– Я не хочу, чтобы с вами случилось что-либо плохое, – со страстью сказала Франсуаза.
Ксавьер покачала головой:
– Вы меня не знаете, напрасно вы меня любите, вы ошибаетесь.
– Я люблю вас и ничего не могу с этим поделать, – с улыбкой отвечала Франсуаза.
– Вы ошибаетесь, – рыдая, повторила Ксавьер.
– Вам так трудно живется, – сказала Франсуаза. – Позвольте мне помочь вам.
Ей хотелось бы сказать Ксавьер: я все знаю, это ничего не меняет между нами. Но она не могла говорить, не предав Жербера, ее переполняло бесполезное сострадание, не находившее никакой определенной погрешности, за которую можно было бы зацепиться.

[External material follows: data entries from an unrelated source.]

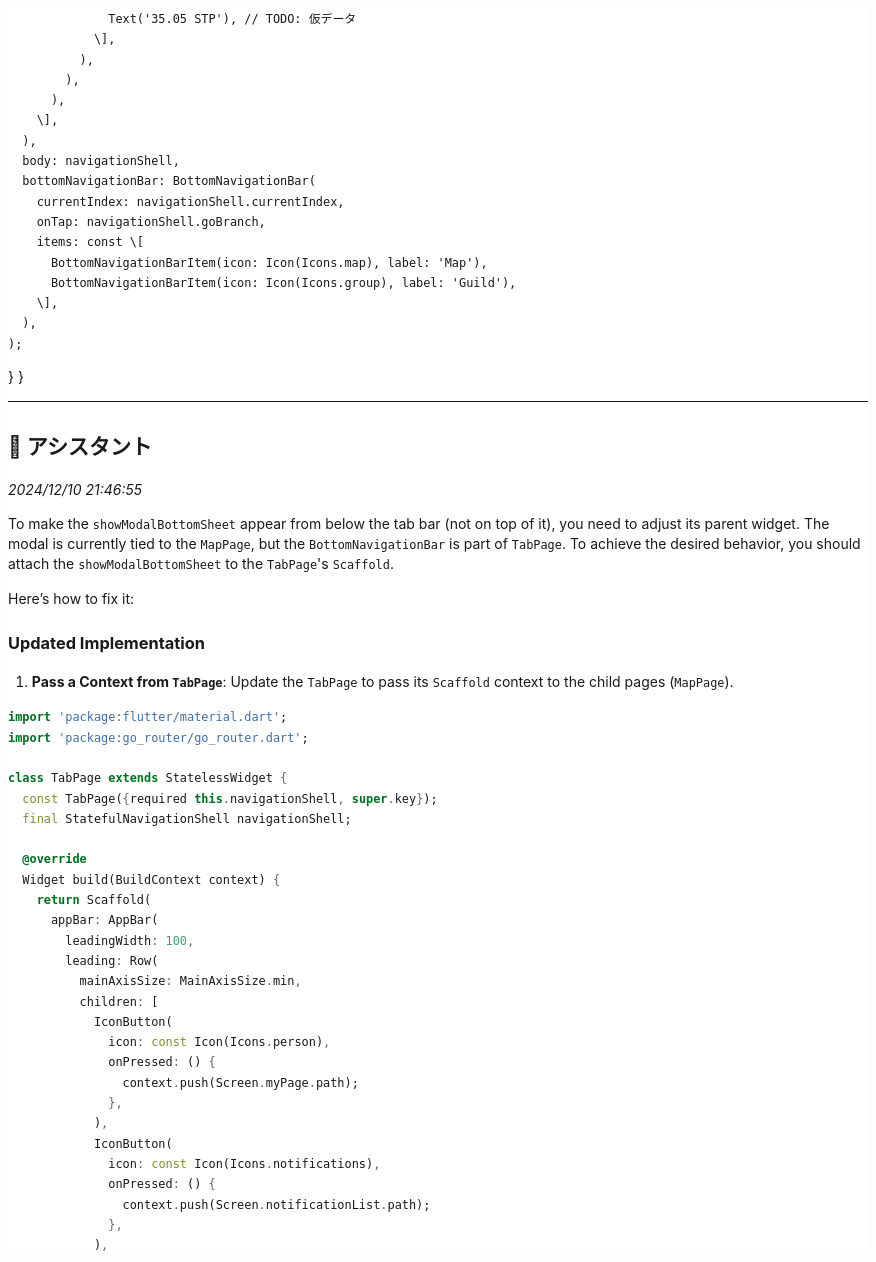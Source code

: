                   Text('35.05 STP'), // TODO: 仮データ
                \],
              ),
            ),
          ),
        \],
      ),
      body: navigationShell,
      bottomNavigationBar: BottomNavigationBar(
        currentIndex: navigationShell.currentIndex,
        onTap: navigationShell.goBranch,
        items: const \[
          BottomNavigationBarItem(icon: Icon(Icons.map), label: 'Map'),
          BottomNavigationBarItem(icon: Icon(Icons.group), label: 'Guild'),
        \],
      ),
    );
  }
}

---

## 🤖 アシスタント
*2024/12/10 21:46:55*

To make the `showModalBottomSheet` appear from below the tab bar (not on top of it), you need to adjust its parent widget. The modal is currently tied to the `MapPage`, but the `BottomNavigationBar` is part of `TabPage`. To achieve the desired behavior, you should attach the `showModalBottomSheet` to the `TabPage`'s `Scaffold`.

Here’s how to fix it:

### Updated Implementation

1. **Pass a Context from `TabPage`**:
   Update the `TabPage` to pass its `Scaffold` context to the child pages (`MapPage`).

```dart
import 'package:flutter/material.dart';
import 'package:go_router/go_router.dart';

class TabPage extends StatelessWidget {
  const TabPage({required this.navigationShell, super.key});
  final StatefulNavigationShell navigationShell;

  @override
  Widget build(BuildContext context) {
    return Scaffold(
      appBar: AppBar(
        leadingWidth: 100,
        leading: Row(
          mainAxisSize: MainAxisSize.min,
          children: [
            IconButton(
              icon: const Icon(Icons.person),
              onPressed: () {
                context.push(Screen.myPage.path);
              },
            ),
            IconButton(
              icon: const Icon(Icons.notifications),
              onPressed: () {
                context.push(Screen.notificationList.path);
              },
            ),
```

Если бы только Ксавьер решилась на признание, она сумела бы утешить ее, успокоить; она защитила бы ее даже от Пьера.
– Скажите мне, что вас так волнует, – настоятельно попросила она. – Расскажите мне.

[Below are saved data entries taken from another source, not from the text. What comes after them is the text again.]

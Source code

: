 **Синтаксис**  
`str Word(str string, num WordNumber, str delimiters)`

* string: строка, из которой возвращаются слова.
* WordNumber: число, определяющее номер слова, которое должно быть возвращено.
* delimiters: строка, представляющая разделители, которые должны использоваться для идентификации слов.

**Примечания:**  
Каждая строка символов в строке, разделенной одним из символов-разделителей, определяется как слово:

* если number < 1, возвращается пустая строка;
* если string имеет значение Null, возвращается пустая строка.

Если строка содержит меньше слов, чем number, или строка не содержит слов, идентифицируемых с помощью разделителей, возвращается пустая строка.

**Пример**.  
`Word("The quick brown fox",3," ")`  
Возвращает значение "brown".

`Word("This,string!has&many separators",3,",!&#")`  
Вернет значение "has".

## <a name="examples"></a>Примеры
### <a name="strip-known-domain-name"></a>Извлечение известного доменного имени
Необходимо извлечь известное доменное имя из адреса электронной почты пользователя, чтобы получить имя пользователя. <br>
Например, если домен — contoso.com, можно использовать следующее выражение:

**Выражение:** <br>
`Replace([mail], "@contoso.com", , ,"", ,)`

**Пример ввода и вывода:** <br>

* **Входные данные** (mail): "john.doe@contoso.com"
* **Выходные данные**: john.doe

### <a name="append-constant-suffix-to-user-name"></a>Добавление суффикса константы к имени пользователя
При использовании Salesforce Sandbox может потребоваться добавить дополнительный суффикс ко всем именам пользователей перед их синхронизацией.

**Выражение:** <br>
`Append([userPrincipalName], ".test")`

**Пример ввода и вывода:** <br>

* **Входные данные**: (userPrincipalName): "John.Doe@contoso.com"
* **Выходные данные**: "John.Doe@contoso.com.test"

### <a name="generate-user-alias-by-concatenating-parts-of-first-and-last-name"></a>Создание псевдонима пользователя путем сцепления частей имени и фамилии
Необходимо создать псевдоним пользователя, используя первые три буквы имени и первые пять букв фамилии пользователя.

В лице Ксавьер что-то дрогнуло. Франсуаза ждала, не спуская глаз с ее губ; одной-единственной фразой Ксавьер сотворит то, чего так давно желала Франсуаза: всеобъемлющее единение, в котором смешаются их радости, тревоги и муки.
– Я не могу вам сказать, – в отчаянии произнесла Ксавьер. Она перевела дух и более спокойно добавила: – Нечего говорить.

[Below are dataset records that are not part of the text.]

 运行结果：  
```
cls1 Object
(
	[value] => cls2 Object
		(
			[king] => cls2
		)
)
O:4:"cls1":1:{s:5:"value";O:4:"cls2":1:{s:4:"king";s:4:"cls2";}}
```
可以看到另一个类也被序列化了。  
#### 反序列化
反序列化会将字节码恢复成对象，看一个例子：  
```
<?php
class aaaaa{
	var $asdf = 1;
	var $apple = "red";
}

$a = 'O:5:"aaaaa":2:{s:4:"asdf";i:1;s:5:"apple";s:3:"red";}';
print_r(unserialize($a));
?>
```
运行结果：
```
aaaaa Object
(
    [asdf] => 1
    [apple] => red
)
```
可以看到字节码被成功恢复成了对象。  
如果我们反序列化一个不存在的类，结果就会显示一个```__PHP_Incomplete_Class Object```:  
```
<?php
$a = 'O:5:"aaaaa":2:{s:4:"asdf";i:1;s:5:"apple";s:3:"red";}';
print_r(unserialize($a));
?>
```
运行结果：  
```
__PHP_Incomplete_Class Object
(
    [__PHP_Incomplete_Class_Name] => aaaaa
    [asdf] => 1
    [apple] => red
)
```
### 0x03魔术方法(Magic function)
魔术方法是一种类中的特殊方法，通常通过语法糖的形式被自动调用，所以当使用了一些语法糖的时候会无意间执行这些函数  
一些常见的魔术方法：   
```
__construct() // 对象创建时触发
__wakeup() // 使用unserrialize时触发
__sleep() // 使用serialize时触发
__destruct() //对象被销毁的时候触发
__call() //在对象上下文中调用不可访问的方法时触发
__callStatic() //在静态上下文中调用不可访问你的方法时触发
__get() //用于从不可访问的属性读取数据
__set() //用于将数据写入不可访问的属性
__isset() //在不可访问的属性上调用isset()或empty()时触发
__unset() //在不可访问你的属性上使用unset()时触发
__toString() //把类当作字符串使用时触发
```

В приступе бессильной ярости Франсуазе захотелось стиснуть руками эту упрямую головку так, чтобы она раскололась; значит, не было никакого способа вынудить Ксавьер к отступлению? Упрямо, невзирая на ласку, невзирая на силу, она по-прежнему замыкалась в своей агрессивной сдержанности. Даже если ей угрожает бедствие, Франсуаза обречена оставаться в стороне, словно бесполезный свидетель.
– Я могла бы вам помочь, я в этом уверена, – сказала она дрожавшим от гнева голосом.
– Никто не в силах мне помочь, – возразила Ксавьер. Откинув назад голову, она кончиками пальцев поправила волосы. – Я уже говорила вам, что ничего не стою, я предупреждала вас, – в нетерпении добавила она, снова приняв непримиримый, безучастный вид.
Франсуаза не могла больше настаивать, это было бы бестактно. Она чувствовала себя готовой безоглядно пожертвовать собой ради Ксавьер, и если бы этот дар был принят, она разом освободилась бы и от себя самой, и от того мучительного чужого присутствия, которое постоянно стояло на ее пути. Но Ксавьер оттолкнула ее. Она соизволила плакать в присутствии Франсуазы, но не разрешила разделить ее слезы. Франсуаза оказалась одна перед лицом одинокого и строптивого сознания. Она коснулась руки Ксавьер, которую обезобразил большой шрам.
– Тот ожог совсем прошел? – спросила она.
– Все в порядке, – отвечала Ксавьер, взглянув на свою руку. – Никогда бы не подумала, что это может причинить такую боль.